Clinic can diagnose crop ailments
It serves the public, growers, and advisors.
Karen Ward runs WSU’s Plant Pest Diagnostic Clinic.
If you find strange rots or spots on your fruit trees or some mysterious ailment, Washington State University’s Plant Pest Diagnostic Clinic is ready to help out.
Karen Ward, clinic coordinator, accepts plant samples for diagnosis of diseases and disorders. The clinic, based in Pullman, serves growers and advisors, as well as the general public, primarily in central and eastern Washington. A second clinic at the Puyallup Research and Extension Center serves western Washington.
Ward said she’s ready to diagnose anything from a common, but unidentified problem to a new, exotic disease. A grower might notice something wrong with his or her cherries and want to find out the cause. The grower might have checked with a horticulturist and still not found out what’s wrong.
She can diagnose plant samples based on visual examination, pathogen culturing, and by using pathogen-specific test kits. Samples suspected of infection by viruses or phytoplasma are sent to another testing lab.

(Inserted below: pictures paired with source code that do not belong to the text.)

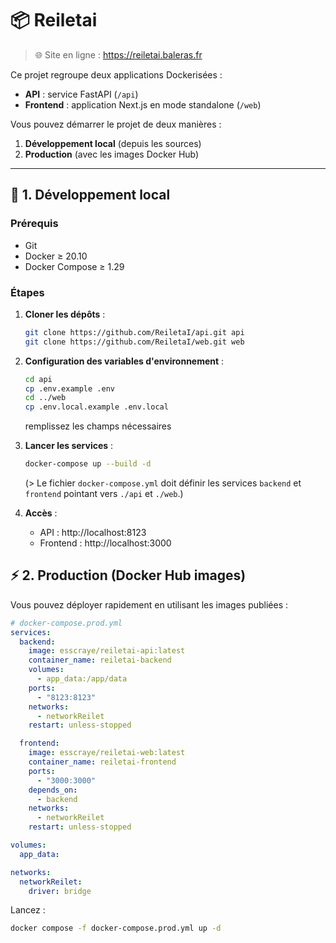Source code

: # 📦 Reiletai
> 🌐 Site en ligne : https://reiletai.baleras.fr

Ce projet regroupe deux applications Dockerisées :

- **API** : service FastAPI (`/api`)
- **Frontend** : application Next.js en mode standalone (`/web`)

Vous pouvez démarrer le projet de deux manières :

1. **Développement local** (depuis les sources)
2. **Production** (avec les images Docker Hub)

---

## 🚀 1. Développement local

### Prérequis

- Git
- Docker ≥ 20.10
- Docker Compose ≥ 1.29

### Étapes

1. **Cloner les dépôts** :  
   ```bash
   git clone https://github.com/ReiletaI/api.git api
   git clone https://github.com/ReiletaI/web.git web
   ```
2. **Configuration des variables d'environnement** :  
   ```bash
   cd api
   cp .env.example .env
   cd ../web
   cp .env.local.example .env.local
   ```
   remplissez les champs nécessaires

3. **Lancer les services** :  
   ```bash
   docker-compose up --build -d
   ```
   (> Le fichier `docker-compose.yml` doit définir les services `backend` et `frontend` pointant vers `./api` et `./web`.)

4. **Accès** :  
   - API : http://localhost:8123  
   - Frontend : http://localhost:3000


## ⚡️ 2. Production (Docker Hub images)

Vous pouvez déployer rapidement en utilisant les images publiées :

```yaml
# docker-compose.prod.yml
services:
  backend:
    image: esscraye/reiletai-api:latest
    container_name: reiletai-backend
    volumes:
      - app_data:/app/data
    ports:
      - "8123:8123"
    networks:
      - networkReilet
    restart: unless-stopped

  frontend:
    image: esscraye/reiletai-web:latest
    container_name: reiletai-frontend
    ports:
      - "3000:3000"
    depends_on:
      - backend
    networks:
      - networkReilet
    restart: unless-stopped

volumes:
  app_data:

networks:
  networkReilet:
    driver: bridge
```

Lancez :
```bash
docker compose -f docker-compose.prod.yml up -d
```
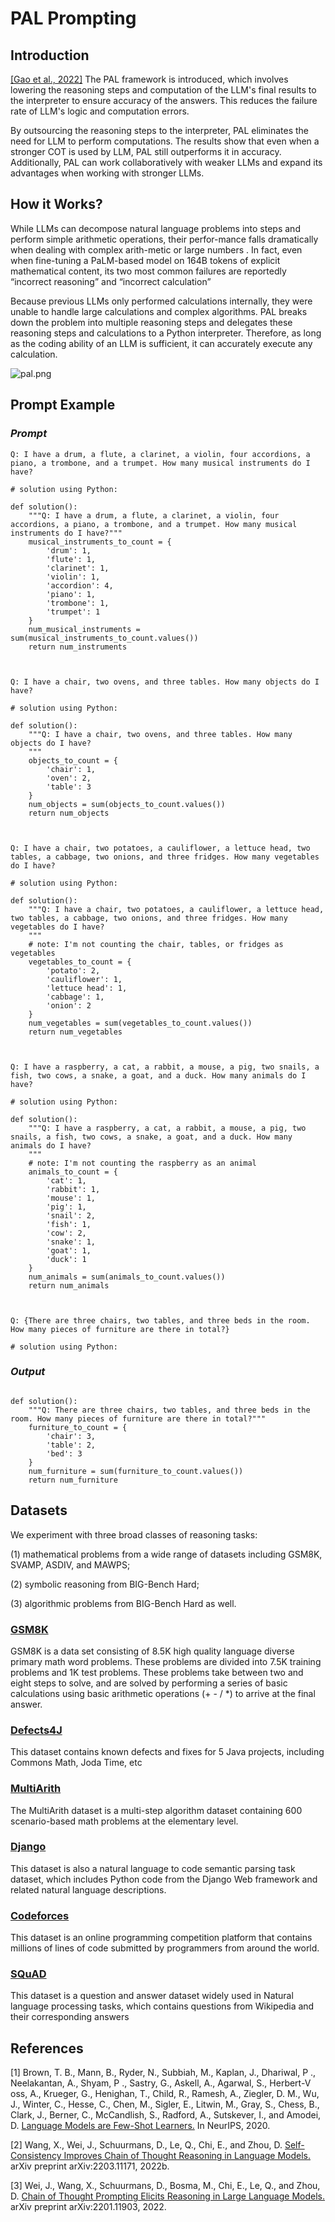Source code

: # PAL Prompting

## Introduction

[[Gao et al., 2022]](https://arxiv.org/abs/2211.10435) The PAL framework is introduced, which involves lowering the reasoning steps and computation of the LLM's final results to the interpreter to ensure accuracy of the answers. This reduces the failure rate of LLM's logic and computation errors.

By outsourcing the reasoning steps to the interpreter, PAL eliminates the need for LLM to perform computations. The results show that even when a stronger COT is used by LLM, PAL still outperforms it in accuracy. Additionally, PAL can work collaboratively with weaker LLMs and expand its advantages when working with stronger LLMs.

## How it Works?

While LLMs can decompose natural language problems into steps and perform simple arithmetic operations, their perfor-mance falls dramatically when dealing with complex arith-metic  or large numbers . In fact, even when fine-tuning a PaLM-based model on 164B tokens of explicit mathematical content, its two most common failures are reportedly “incorrect reasoning” and “incorrect calculation”

Because previous LLMs only performed calculations internally, they were unable to handle large calculations and complex algorithms. PAL breaks down the problem into multiple reasoning steps and delegates these reasoning steps and calculations to a Python interpreter. Therefore, as long as the coding ability of an LLM is sufficient, it can accurately execute any calculation.

![pal.png](img/pal.png)

## Prompt Example

### *Prompt*

```
Q: I have a drum, a flute, a clarinet, a violin, four accordions, a piano, a trombone, and a trumpet. How many musical instruments do I have?

# solution using Python:

def solution():
    """Q: I have a drum, a flute, a clarinet, a violin, four accordions, a piano, a trombone, and a trumpet. How many musical instruments do I have?"""
    musical_instruments_to_count = {
        'drum': 1,
        'flute': 1,
        'clarinet': 1,
        'violin': 1,
        'accordion': 4,
        'piano': 1,
        'trombone': 1,
        'trumpet': 1
    }
    num_musical_instruments = sum(musical_instruments_to_count.values())
    return num_instruments



Q: I have a chair, two ovens, and three tables. How many objects do I have?

# solution using Python:

def solution():
    """Q: I have a chair, two ovens, and three tables. How many objects do I have?
    """
    objects_to_count = {
        'chair': 1,
        'oven': 2,
        'table': 3
    }
    num_objects = sum(objects_to_count.values())
    return num_objects



Q: I have a chair, two potatoes, a cauliflower, a lettuce head, two tables, a cabbage, two onions, and three fridges. How many vegetables do I have?

# solution using Python:

def solution():
    """Q: I have a chair, two potatoes, a cauliflower, a lettuce head, two tables, a cabbage, two onions, and three fridges. How many vegetables do I have?
    """
    # note: I'm not counting the chair, tables, or fridges as vegetables
    vegetables_to_count = {
        'potato': 2,
        'cauliflower': 1,
        'lettuce head': 1,
        'cabbage': 1,
        'onion': 2
    }
    num_vegetables = sum(vegetables_to_count.values())
    return num_vegetables



Q: I have a raspberry, a cat, a rabbit, a mouse, a pig, two snails, a fish, two cows, a snake, a goat, and a duck. How many animals do I have?

# solution using Python:

def solution():
    """Q: I have a raspberry, a cat, a rabbit, a mouse, a pig, two snails, a fish, two cows, a snake, a goat, and a duck. How many animals do I have?
    """
    # note: I'm not counting the raspberry as an animal
    animals_to_count = {
        'cat': 1,
        'rabbit': 1,
        'mouse': 1,
        'pig': 1,
        'snail': 2,
        'fish': 1,
        'cow': 2,
        'snake': 1,
        'goat': 1,
        'duck': 1
    }
    num_animals = sum(animals_to_count.values())
    return num_animals



Q: {There are three chairs, two tables, and three beds in the room. How many pieces of furniture are there in total?}

# solution using Python:
```

### *Output*

```

def solution():
    """Q: There are three chairs, two tables, and three beds in the room. How many pieces of furniture are there in total?"""
    furniture_to_count = {
        'chair': 3,
        'table': 2,
        'bed': 3
    }
    num_furniture = sum(furniture_to_count.values())
    return num_furniture
```

## Datasets

We experiment with three broad classes of reasoning tasks:

(1) mathematical problems from a wide range of datasets including GSM8K, SVAMP, ASDIV,
and MAWPS;

(2) symbolic reasoning from BIG-Bench Hard;

(3) algorithmic problems from BIG-Bench Hard as well.

### [GSM8K](https://www.huggingface.co/datasets/gsm8k)
GSM8K is a data set consisting of 8.5K high quality language diverse primary math word problems. These problems are divided into 7.5K training problems and 1K test problems. These problems take between two and eight steps to solve, and are solved by performing a series of basic calculations using basic arithmetic operations (+ - / *) to arrive at the final answer.

### [Defects4J](https://github.com/rjust/defects4j)
This dataset contains known defects and fixes for 5 Java projects, including Commons Math, Joda Time, etc

### [MultiArith](https://www.huggingface.co/datasets/ChilleD/MultiArith)
The MultiArith dataset is a multi-step algorithm dataset containing 600 scenario-based math problems at the elementary level.

### [Django](https://www.huggingface.co/datasets/AhmedSSoliman/DJANGO)
This dataset is also a natural language to code semantic parsing task dataset, which includes Python code from the Django Web framework and related natural language descriptions.

### [Codeforces](https://www.kaggle.com/datasets/immortal3/codeforces-dataset)
This dataset is an online programming competition platform that contains millions of lines of code submitted by programmers from around the world.

### [SQuAD](https://www.huggingface.co/datasets/squad)
This dataset is a question and answer dataset widely used in Natural language processing tasks, which contains questions from Wikipedia and their corresponding answers

## References

\[1\] Brown, T. B., Mann, B., Ryder, N., Subbiah, M., Kaplan,
J., Dhariwal, P ., Neelakantan, A., Shyam, P ., Sastry, G.,
Askell, A., Agarwal, S., Herbert-V oss, A., Krueger, G.,
Henighan, T., Child, R., Ramesh, A., Ziegler, D. M., Wu,
J., Winter, C., Hesse, C., Chen, M., Sigler, E., Litwin, M.,
Gray, S., Chess, B., Clark, J., Berner, C., McCandlish,
S., Radford, A., Sutskever, I., and Amodei, D. [Language Models are Few-Shot Learners.](https://proceedings.neurips.cc/paper/2020/hash/1457c0d6bfcb4967418bfb8ac142f64a-Abstract.html)
In NeurIPS, 2020.

\[2\] Wang, X., Wei, J., Schuurmans, D., Le, Q., Chi, E.,
and Zhou, D. [Self-Consistency Improves Chain of Thought Reasoning in Language Models.](https://arxiv.org/abs/2203.11171v2) arXiv preprint
arXiv:2203.11171, 2022b.

\[3\] Wei, J., Wang, X., Schuurmans, D., Bosma, M., Chi, E., Le,
Q., and Zhou, D. [Chain of Thought Prompting Elicits Reasoning in Large Language Models.](https://arxiv.org/abs/2201.11903) arXiv preprint
arXiv:2201.11903, 2022.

Molecular testing will be available in the future.
Once the problem is diagnosed, Ward can refer the grower or advisor to published recommendations or to an expert who can explain how to treat it.
Ward, who is a plant pathologist with a master’s degree from the University of California, Davis, said growers can also submit insect and arthropod samples, which she will have identified by entomologists.
The cost of a basic diagnosis or insect identification is $25. If pathogen culturing is necessary, the charge is $40.
Samples submitted to the clinic should show the symptoms of concern. They should show various stages of the problem, especially the early stages, which might mean sending several plants. Dead, dry, or decayed samples provide insufficient material for diagnosis.
Many problems originate below ground, so roots and soil should be included when possible for more accurate diagnosis.
It also helps to include a description of the tree, site, irrigation, and pesticide and fertilizer use, as well as detailed information about the problem. When was it first noticed? Is it spreading? If so, how fast? How are trees affected?
Ward was plant disease diagnostician at Utah State University in Logan before joining the new WSU diagnostic clinic in 2010. Previously, WSU did disease diagnosis at its Irrigated Agriculture Research and Extension Center in Prosser.